What the task asks » Your task is to repeat, word for word, the line containing "- [x] timer" and all lines that follow it to the end of the material, and no other lines.

[[ Data, beginning ]]

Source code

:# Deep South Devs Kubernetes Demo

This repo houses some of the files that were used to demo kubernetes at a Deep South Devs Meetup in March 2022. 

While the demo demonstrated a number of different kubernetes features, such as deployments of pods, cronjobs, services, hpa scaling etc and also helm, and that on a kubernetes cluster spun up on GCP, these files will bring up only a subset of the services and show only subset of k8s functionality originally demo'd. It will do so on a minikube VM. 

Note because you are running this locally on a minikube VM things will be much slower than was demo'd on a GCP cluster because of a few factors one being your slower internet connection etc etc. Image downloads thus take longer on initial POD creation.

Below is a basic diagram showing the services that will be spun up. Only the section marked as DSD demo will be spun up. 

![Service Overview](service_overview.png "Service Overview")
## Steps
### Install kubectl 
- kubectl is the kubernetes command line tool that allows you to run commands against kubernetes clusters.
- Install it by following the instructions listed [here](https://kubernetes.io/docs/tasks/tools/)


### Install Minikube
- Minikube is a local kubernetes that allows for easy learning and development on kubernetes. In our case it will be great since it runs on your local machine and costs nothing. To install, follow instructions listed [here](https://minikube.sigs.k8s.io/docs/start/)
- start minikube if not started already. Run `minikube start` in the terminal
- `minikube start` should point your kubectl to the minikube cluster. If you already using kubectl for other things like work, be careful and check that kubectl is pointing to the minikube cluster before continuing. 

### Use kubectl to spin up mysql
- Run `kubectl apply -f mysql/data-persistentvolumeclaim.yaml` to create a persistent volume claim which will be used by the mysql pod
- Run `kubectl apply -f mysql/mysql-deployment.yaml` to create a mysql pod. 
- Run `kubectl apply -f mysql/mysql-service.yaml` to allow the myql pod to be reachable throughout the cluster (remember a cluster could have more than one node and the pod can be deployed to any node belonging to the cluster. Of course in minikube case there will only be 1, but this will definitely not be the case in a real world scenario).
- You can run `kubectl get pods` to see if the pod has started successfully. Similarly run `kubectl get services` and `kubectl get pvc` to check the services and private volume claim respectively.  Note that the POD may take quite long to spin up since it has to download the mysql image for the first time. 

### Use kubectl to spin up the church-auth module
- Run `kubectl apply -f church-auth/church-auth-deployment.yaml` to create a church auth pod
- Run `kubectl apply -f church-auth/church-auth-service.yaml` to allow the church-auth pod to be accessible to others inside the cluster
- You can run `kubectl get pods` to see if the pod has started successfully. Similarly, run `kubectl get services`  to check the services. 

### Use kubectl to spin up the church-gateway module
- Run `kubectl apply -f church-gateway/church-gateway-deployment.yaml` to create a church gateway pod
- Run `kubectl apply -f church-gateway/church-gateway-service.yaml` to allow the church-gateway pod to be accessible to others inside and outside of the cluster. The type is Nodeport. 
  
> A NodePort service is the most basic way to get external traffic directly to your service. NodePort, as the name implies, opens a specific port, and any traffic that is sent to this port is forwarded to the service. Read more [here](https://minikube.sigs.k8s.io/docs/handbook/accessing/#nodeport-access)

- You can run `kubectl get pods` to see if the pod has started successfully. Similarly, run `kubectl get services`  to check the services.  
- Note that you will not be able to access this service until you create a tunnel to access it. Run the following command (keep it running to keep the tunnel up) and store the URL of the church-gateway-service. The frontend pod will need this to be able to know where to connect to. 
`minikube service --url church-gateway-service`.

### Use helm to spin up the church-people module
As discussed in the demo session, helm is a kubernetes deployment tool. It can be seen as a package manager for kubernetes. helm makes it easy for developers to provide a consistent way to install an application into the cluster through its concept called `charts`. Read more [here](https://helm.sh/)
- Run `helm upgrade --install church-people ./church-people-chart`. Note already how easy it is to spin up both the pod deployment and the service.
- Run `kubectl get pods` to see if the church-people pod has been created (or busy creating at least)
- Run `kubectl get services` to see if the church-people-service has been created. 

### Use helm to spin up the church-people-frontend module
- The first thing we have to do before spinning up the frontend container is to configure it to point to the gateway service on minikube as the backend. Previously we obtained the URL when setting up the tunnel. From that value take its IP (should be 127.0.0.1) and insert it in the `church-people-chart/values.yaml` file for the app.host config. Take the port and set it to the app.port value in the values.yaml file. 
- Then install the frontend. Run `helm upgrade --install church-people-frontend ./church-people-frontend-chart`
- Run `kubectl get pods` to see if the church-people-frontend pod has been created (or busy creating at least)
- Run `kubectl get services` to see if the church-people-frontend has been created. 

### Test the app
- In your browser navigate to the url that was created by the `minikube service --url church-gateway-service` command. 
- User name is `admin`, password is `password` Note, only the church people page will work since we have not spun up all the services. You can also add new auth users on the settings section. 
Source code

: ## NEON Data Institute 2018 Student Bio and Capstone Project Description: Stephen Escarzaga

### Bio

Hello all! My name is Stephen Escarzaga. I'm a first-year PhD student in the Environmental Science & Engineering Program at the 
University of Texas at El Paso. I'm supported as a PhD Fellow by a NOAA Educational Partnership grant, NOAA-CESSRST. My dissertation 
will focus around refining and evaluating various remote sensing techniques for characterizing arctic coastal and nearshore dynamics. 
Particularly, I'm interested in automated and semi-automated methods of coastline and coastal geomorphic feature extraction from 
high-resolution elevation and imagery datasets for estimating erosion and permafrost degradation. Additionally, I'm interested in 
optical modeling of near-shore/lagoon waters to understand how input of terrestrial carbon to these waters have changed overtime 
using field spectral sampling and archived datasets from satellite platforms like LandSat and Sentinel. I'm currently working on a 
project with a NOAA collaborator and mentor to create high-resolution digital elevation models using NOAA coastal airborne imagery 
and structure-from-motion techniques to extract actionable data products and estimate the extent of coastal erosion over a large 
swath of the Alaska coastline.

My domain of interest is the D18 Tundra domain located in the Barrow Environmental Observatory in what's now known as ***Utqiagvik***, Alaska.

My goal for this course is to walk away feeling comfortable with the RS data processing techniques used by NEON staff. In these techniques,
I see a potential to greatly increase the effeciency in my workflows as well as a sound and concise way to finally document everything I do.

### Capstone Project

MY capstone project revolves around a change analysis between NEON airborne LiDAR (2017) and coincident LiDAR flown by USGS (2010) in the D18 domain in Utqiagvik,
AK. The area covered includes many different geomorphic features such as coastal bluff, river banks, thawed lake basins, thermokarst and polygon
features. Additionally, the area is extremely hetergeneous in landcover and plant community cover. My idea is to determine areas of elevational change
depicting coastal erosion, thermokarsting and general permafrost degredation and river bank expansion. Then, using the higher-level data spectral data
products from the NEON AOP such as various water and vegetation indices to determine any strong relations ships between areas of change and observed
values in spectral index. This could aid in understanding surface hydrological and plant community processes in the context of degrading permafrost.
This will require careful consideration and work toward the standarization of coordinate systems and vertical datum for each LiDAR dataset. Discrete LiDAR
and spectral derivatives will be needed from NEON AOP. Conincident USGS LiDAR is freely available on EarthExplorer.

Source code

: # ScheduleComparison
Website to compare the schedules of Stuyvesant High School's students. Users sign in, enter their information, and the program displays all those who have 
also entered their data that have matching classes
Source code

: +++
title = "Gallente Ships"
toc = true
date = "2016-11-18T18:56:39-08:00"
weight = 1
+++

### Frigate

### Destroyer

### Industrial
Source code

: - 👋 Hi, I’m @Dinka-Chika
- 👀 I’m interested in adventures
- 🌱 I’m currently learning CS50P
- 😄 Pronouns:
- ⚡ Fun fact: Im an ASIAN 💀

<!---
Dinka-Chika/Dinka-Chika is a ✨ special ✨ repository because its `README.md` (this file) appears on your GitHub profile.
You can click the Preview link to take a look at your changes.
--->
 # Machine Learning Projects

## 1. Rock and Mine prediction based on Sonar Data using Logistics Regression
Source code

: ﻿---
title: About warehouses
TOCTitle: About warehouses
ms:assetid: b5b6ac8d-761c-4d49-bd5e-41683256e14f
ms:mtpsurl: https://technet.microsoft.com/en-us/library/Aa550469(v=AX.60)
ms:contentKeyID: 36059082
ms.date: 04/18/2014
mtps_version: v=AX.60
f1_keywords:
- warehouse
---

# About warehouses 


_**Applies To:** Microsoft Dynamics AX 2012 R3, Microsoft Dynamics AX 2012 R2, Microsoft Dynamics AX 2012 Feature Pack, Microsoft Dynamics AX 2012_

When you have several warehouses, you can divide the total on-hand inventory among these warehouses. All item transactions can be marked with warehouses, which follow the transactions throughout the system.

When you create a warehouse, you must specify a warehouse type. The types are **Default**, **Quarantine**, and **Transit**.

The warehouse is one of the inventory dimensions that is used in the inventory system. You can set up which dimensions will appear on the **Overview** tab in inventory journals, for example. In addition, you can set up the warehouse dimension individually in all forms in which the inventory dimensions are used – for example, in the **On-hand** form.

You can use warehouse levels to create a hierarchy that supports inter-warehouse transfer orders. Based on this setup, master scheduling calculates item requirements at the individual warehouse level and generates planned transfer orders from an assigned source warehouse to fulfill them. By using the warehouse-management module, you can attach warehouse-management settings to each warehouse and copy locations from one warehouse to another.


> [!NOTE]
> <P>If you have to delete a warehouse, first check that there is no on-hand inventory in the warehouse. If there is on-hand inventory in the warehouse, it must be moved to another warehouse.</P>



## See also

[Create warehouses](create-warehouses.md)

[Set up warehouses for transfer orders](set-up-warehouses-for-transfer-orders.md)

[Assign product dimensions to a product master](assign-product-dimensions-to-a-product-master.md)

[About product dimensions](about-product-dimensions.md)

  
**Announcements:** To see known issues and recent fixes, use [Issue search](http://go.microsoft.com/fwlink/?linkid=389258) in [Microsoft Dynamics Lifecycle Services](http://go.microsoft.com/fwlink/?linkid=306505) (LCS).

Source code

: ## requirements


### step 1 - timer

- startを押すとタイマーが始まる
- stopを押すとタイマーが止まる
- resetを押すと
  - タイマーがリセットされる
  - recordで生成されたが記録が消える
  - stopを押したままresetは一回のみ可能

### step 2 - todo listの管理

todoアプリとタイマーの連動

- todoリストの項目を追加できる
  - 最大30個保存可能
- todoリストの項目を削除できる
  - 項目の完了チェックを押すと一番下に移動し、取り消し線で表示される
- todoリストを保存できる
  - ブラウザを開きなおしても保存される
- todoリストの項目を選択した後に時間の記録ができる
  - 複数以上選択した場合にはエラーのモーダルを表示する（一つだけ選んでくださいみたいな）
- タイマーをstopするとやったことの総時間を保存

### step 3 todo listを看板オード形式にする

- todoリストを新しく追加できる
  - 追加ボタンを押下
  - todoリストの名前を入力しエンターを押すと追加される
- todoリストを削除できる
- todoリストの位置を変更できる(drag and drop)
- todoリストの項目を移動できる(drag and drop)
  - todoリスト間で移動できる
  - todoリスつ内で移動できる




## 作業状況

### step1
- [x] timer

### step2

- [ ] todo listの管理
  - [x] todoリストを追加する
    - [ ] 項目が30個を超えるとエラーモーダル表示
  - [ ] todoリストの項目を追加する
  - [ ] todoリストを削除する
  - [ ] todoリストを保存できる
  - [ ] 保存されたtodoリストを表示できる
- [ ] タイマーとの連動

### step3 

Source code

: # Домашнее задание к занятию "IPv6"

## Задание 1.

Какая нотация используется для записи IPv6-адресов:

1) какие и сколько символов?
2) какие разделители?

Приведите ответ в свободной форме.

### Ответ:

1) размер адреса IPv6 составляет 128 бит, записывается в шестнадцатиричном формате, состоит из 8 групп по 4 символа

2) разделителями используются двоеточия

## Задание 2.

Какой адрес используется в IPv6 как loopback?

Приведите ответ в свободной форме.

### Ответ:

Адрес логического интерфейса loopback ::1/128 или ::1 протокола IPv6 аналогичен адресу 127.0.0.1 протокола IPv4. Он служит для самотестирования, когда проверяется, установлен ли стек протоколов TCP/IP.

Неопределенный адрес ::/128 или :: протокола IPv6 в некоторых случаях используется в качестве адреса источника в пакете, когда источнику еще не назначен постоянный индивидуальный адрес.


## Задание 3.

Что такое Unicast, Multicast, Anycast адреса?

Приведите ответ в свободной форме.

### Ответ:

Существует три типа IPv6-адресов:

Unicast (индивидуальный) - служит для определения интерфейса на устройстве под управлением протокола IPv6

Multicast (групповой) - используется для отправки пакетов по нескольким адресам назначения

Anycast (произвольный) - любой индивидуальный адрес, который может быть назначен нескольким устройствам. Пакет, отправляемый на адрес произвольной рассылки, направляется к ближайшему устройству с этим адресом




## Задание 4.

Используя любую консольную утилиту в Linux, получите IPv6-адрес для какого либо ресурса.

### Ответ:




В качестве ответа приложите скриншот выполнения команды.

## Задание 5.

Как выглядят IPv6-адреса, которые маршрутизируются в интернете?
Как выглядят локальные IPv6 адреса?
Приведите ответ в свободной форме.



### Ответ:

[[ Data, end ]]

Your solution »
- [x] timer

### step2

- [ ] todo listの管理
  - [x] todoリストを追加する
    - [ ] 項目が30個を超えるとエラーモーダル表示
  - [ ] todoリストの項目を追加する
  - [ ] todoリストを削除する
  - [ ] todoリストを保存できる
  - [ ] 保存されたtodoリストを表示できる
- [ ] タイマーとの連動

### step3 

Source code

: # Домашнее задание к занятию "IPv6"

## Задание 1.

Какая нотация используется для записи IPv6-адресов:

1) какие и сколько символов?
2) какие разделители?

Приведите ответ в свободной форме.

### Ответ:

1) размер адреса IPv6 составляет 128 бит, записывается в шестнадцатиричном формате, состоит из 8 групп по 4 символа

2) разделителями используются двоеточия

## Задание 2.

Какой адрес используется в IPv6 как loopback?

Приведите ответ в свободной форме.

### Ответ:

Адрес логического интерфейса loopback ::1/128 или ::1 протокола IPv6 аналогичен адресу 127.0.0.1 протокола IPv4. Он служит для самотестирования, когда проверяется, установлен ли стек протоколов TCP/IP.

Неопределенный адрес ::/128 или :: протокола IPv6 в некоторых случаях используется в качестве адреса источника в пакете, когда источнику еще не назначен постоянный индивидуальный адрес.


## Задание 3.

Что такое Unicast, Multicast, Anycast адреса?

Приведите ответ в свободной форме.

### Ответ:

Существует три типа IPv6-адресов:

Unicast (индивидуальный) - служит для определения интерфейса на устройстве под управлением протокола IPv6

Multicast (групповой) - используется для отправки пакетов по нескольким адресам назначения

Anycast (произвольный) - любой индивидуальный адрес, который может быть назначен нескольким устройствам. Пакет, отправляемый на адрес произвольной рассылки, направляется к ближайшему устройству с этим адресом




## Задание 4.

Используя любую консольную утилиту в Linux, получите IPv6-адрес для какого либо ресурса.

### Ответ:




В качестве ответа приложите скриншот выполнения команды.

## Задание 5.

Как выглядят IPv6-адреса, которые маршрутизируются в интернете?
Как выглядят локальные IPv6 адреса?
Приведите ответ в свободной форме.



### Ответ:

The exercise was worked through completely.